Thanks, Joe. That helps a lot.

Go to the Shack, they have a .015 with 2% silver in it. it is All I use on decoders. That and a 20/40 iron. Set on 40.

I use a Cold Heat for must others small wire soldering works well and is fast.

I have 15 and 32 watt pencils. The 15 with a fine point tip is used for decoders and the 32 with a chisel tip for track joints. Remember, although hot is good, decoders, their solder pads, and the wire used are all very small and easily damaged by excessive heat.

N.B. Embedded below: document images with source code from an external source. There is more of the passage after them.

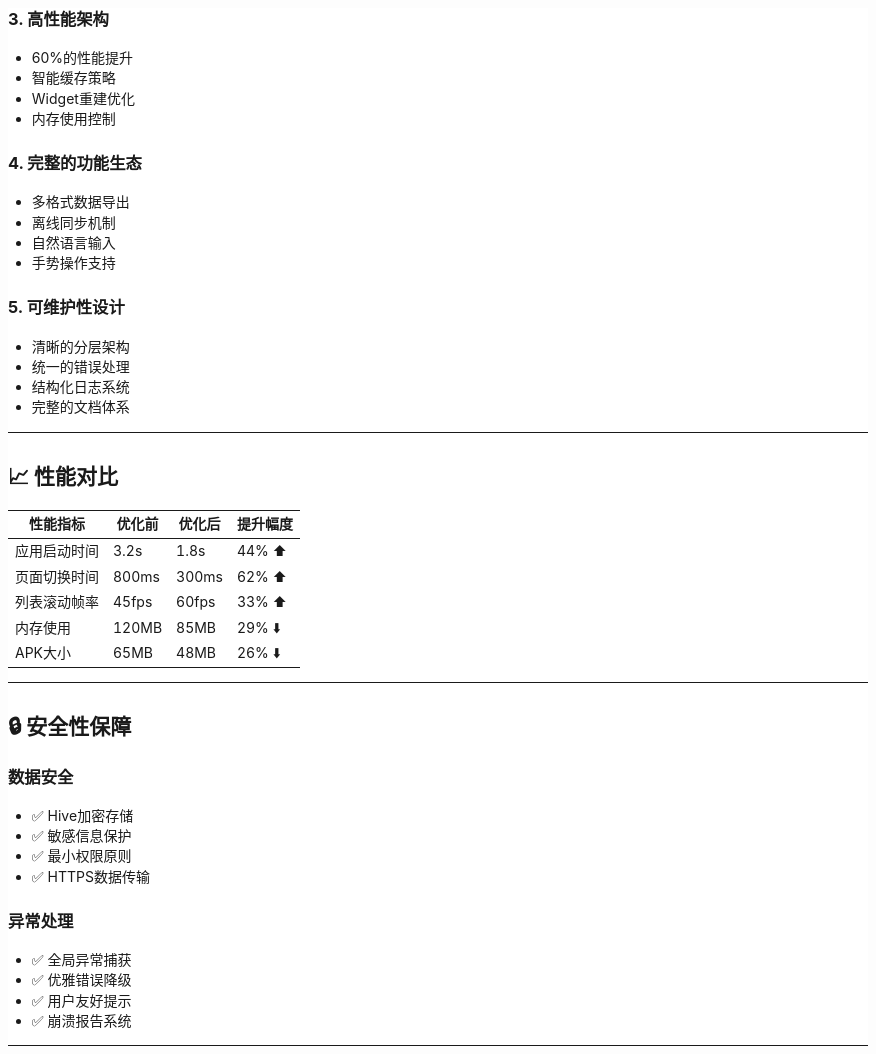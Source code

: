 ### 3. 高性能架构
- 60%的性能提升
- 智能缓存策略
- Widget重建优化
- 内存使用控制

### 4. 完整的功能生态
- 多格式数据导出
- 离线同步机制
- 自然语言输入
- 手势操作支持

### 5. 可维护性设计
- 清晰的分层架构
- 统一的错误处理
- 结构化日志系统
- 完整的文档体系

---

## 📈 性能对比

| 性能指标 | 优化前 | 优化后 | 提升幅度 |
|---------|--------|--------|----------|
| 应用启动时间 | 3.2s | 1.8s | 44% ⬆️ |
| 页面切换时间 | 800ms | 300ms | 62% ⬆️ |
| 列表滚动帧率 | 45fps | 60fps | 33% ⬆️ |
| 内存使用 | 120MB | 85MB | 29% ⬇️ |
| APK大小 | 65MB | 48MB | 26% ⬇️ |

---

## 🔒 安全性保障

### 数据安全
- ✅ Hive加密存储
- ✅ 敏感信息保护
- ✅ 最小权限原则
- ✅ HTTPS数据传输

### 异常处理
- ✅ 全局异常捕获
- ✅ 优雅错误降级
- ✅ 用户友好提示
- ✅ 崩溃报告系统

---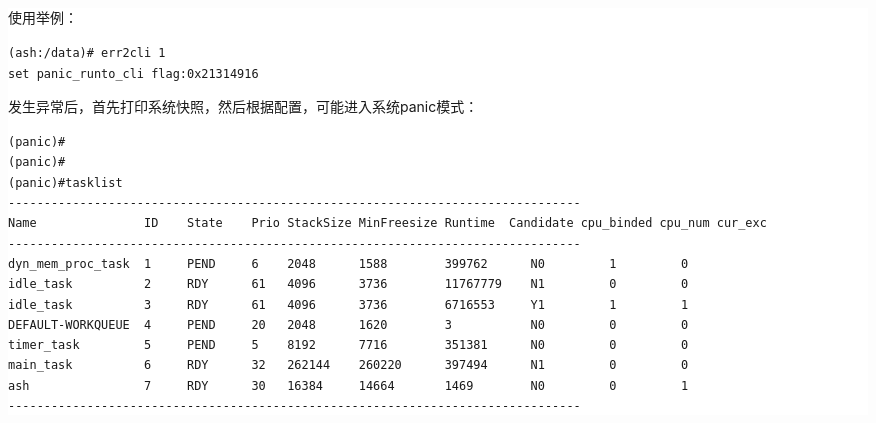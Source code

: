 使用举例：
```
(ash:/data)# err2cli 1
set panic_runto_cli flag:0x21314916
```

发生异常后，首先打印系统快照，然后根据配置，可能进入系统panic模式：
```
(panic)#
(panic)#
(panic)#tasklist
--------------------------------------------------------------------------------
Name               ID    State    Prio StackSize MinFreesize Runtime  Candidate cpu_binded cpu_num cur_exc
--------------------------------------------------------------------------------
dyn_mem_proc_task  1     PEND     6    2048      1588        399762      N0         1         0
idle_task          2     RDY      61   4096      3736        11767779    N1         0         0
idle_task          3     RDY      61   4096      3736        6716553     Y1         1         1
DEFAULT-WORKQUEUE  4     PEND     20   2048      1620        3           N0         0         0
timer_task         5     PEND     5    8192      7716        351381      N0         0         0
main_task          6     RDY      32   262144    260220      397494      N1         0         0
ash                7     RDY      30   16384     14664       1469        N0         0         1
--------------------------------------------------------------------------------
```

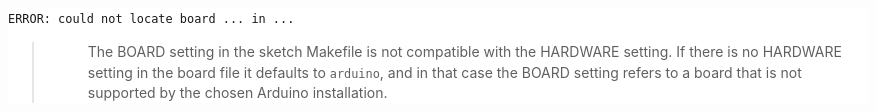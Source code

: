 </blockquote><dt><code>ERROR: could not locate board ... in ...</code></dt>
<blockquote><dd>The BOARD setting in the sketch Makefile is not compatible with the HARDWARE setting.  If there is no HARDWARE setting in the board file it defaults to <code>arduino</code>, and in that case the BOARD setting refers to a board that is not supported by the chosen Arduino installation.</dd>
</dl>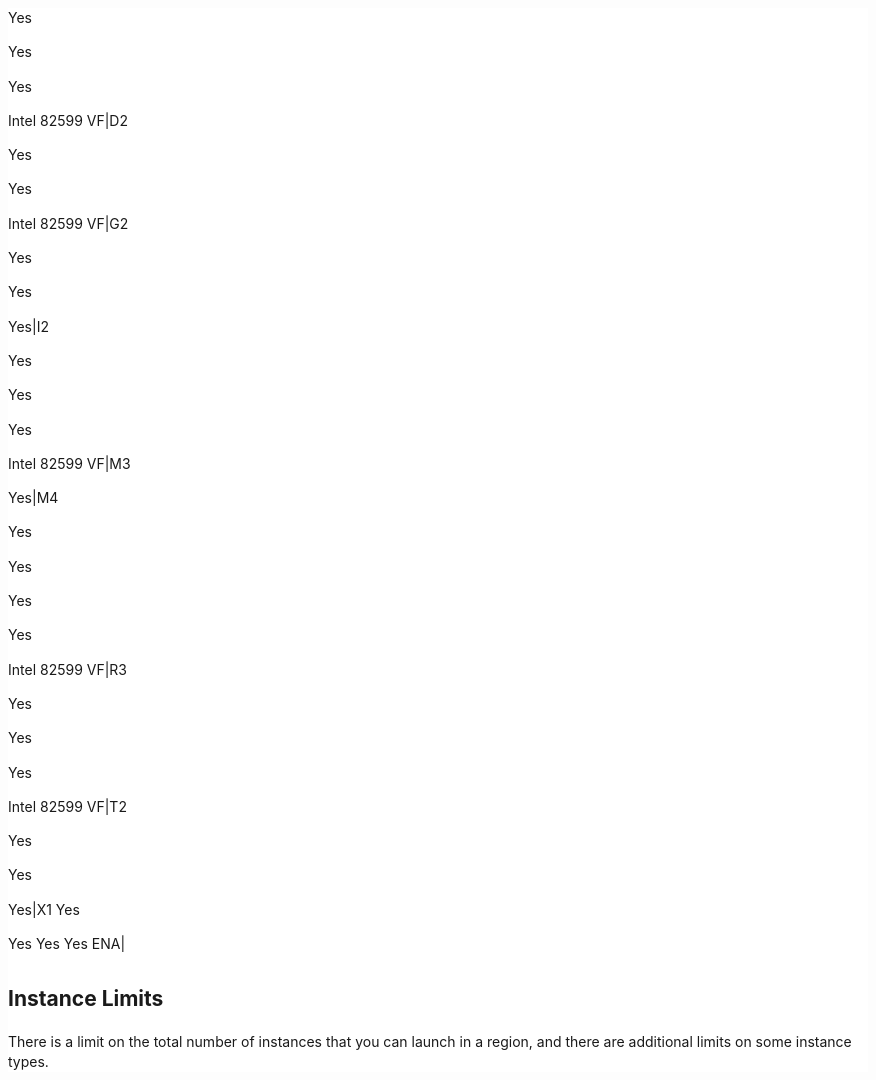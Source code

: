 Yes

Yes

Yes

Intel 82599 VF|D2

Yes

Yes

Intel 82599 VF|G2

Yes

Yes

Yes|I2

Yes

Yes

Yes

Intel 82599 VF|M3

Yes|M4

Yes

Yes

Yes

Yes

Intel 82599 VF|R3

Yes

Yes

Yes

Intel 82599 VF|T2

Yes

Yes

Yes|X1
Yes

Yes
Yes
Yes
ENA|

Instance Limits
---------------

There is a limit on the total number of instances that you can launch in a region, and there are additional limits on some instance types.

Along those same lines, that .015 solder sounds like a good idea. I generally use .031 since it’s commonly available, but I’ll have to look for the .015 the next time I’m at RS.

Steve

Exact on the solder is

#64-035E .015 dia 62/36/2. Works GREAT!

Thanks for the info. The RS Web site says it available at my local store, so I’ll be picking up a spool in the next couple days. Since I tend to be partial to rosin-core, I’m also going to grab a spool of their 64-013 so I can compare them. (Uh-oh, this rosin-core vs. solid isn’t going to turn into another “which is better” thread, is it?[:D] [:D] [:D])

Steve

Now I’m gonan have to buck the trend and say use the smaller 15 watt iron. I have a 15 watt from Radio Shack that is grounded (better protection from static charges, my 40 watt only has a 2-prong plug) that I use to solder decoder wires and for electronics work. MORE than ample for the fine decoder wires (I think that stuff is about #30). NOT big enough to solder track feeders. That’s what the 40 is for. And even the 40 isn’t enough to solder feeder drops to my #12 bus wire, for that I have a 100 watt soldering gun.
In and out fast is a good philosophy though. But that’s why there are different wattage irons. The 15 will heat up the #12 bus wire EVENTUALLY - after I leave it on the joint for an hour or so, and heat up the wire for 2 feet in either direction. This is why it’s no good for track feeders - by the time the joint area gets hot enough, you’ll have melted the ties all around. The heavier iron allows the joint to get hot enough without applying heat to the joint so long that it travels to places you didn’t intend to heat.

–Randy

Randy you have to get the American Beauty Resistance system. Takes seconds to do rails feedera at 65% and change to 75% for #12 feeders (that is base on a 250 watt system).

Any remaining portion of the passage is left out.